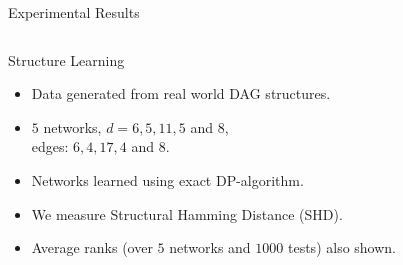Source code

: \documentclass[final]{beamer}
\newcommand{\heading}[1]{\alert{\large #1}\\}
\begin{document}
\begin{frame}{}
\begin{block}{Experimental Results}
  \begin{columns}[T]
    \begin{column}{0.4\textwidth}
      \heading{Structure Learning}
      
      \begin{minipage}{0.3\textwidth}
      
      \begin{itemize}
	  \item Data generated from real world DAG structures.
	  \item $5$ networks, $d  = 6,5,11,5$ and $8$, \\ edges: $ 6,4,17,4$ and $8$. 
	  \item Networks learned using exact DP-algorithm.
	  \item We measure Structural Hamming Distance (SHD).
	  \end{itemize}

	  \end{minipage}
      \begin{minipage}{0.35\textwidth}
      	\phantom{dsaasdasdasdasd}
		\begin{itemize}
	  	\item Average ranks (over $5$ networks and $1000$ tests) also shown.
	  	\end{itemize}      
      

\end{minipage}
\end{column}
\end{columns}
\end{block}
\end{frame}
\end{document}
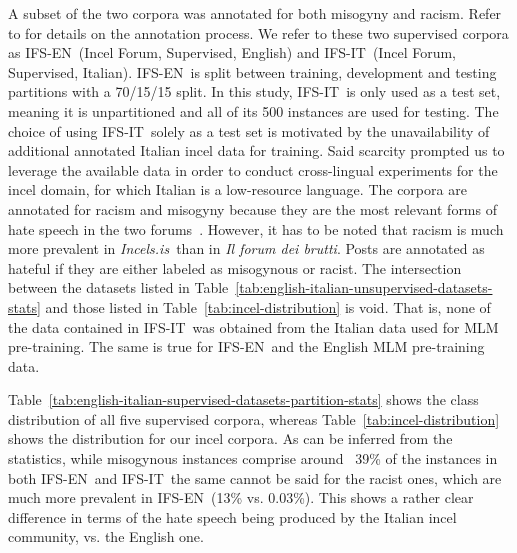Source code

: \documentclass[11pt]{article}
\newcommand{\paolo}[1]{{\color{red} #1}}
\newcommand{\todoA}[1]{\todo[color=blue!40]{A: #1}}
\newcommand{\dsENclassification}{IFS-EN}
\newcommand{\dsITclassification}{IFS-IT}
\newcommand{\enforum}{\textit{Incels.is}}
\newcommand{\itforum}{\textit{Il forum dei brutti}}
\begin{document}
A subset of the two corpora was annotated for both misogyny and racism. \paolo{Refer to  for details on the annotation process.}
We refer to these two supervised corpora as \dsENclassification\, (Incel Forum, Supervised, English) and \dsITclassification\, (Incel Forum, Supervised, Italian). \dsENclassification~is split between training, development and testing partitions with a 70/15/15 split. In this study, \dsITclassification~is only used as a test set, meaning it is unpartitioned and all of its 500 instances are used for testing. \paolo{The choice of using \dsITclassification\, solely as a test set is motivated by the unavailability of additional annotated Italian incel data for training. Said scarcity prompted us to leverage the available data in order to conduct cross-lingual experiments for the incel domain, for which Italian is a low-resource language.}
The corpora are annotated for racism and misogyny because they are the most relevant forms of hate speech in the two forums~\cite{silva2016analyzing,ging2018special}. However, it has to be noted that racism is much more prevalent in \enforum\, than in \itforum. Posts are annotated as hateful if they are either labeled as misogynous or racist.
The intersection between \paolo{the datasets listed in Table~\ref{tab:english-italian-unsupervised-datasets-stats} and those listed in Table~\ref{tab:incel-distribution} is void. That is, none of the data contained in \dsITclassification\, was obtained from the Italian data used for MLM pre-training. The same is true for \dsENclassification\, and the English MLM pre-training data.}

Table~\ref{tab:english-italian-supervised-datasets-partition-stats} shows the class distribution of all five supervised corpora, whereas Table~\ref{tab:incel-distribution} shows the distribution for our incel corpora. \paolo{As can be inferred from the statistics, while misogynous instances comprise around ~39\% of the instances in both \dsENclassification\, and \dsITclassification\, the same cannot be said for the racist ones, which are much more prevalent in \dsENclassification\, (13\% vs. 0.03\%). This shows a rather clear difference in terms of the hate speech being produced by the Italian incel community, vs. the English one.}
\end{document}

***

*Task to carry out*
Find the word "textwidth" in the entries above. Copy every line that has it.

*Task response*
    \begin{column}{0.4\textwidth}
      \begin{minipage}{0.3\textwidth}
      \begin{minipage}{0.35\textwidth}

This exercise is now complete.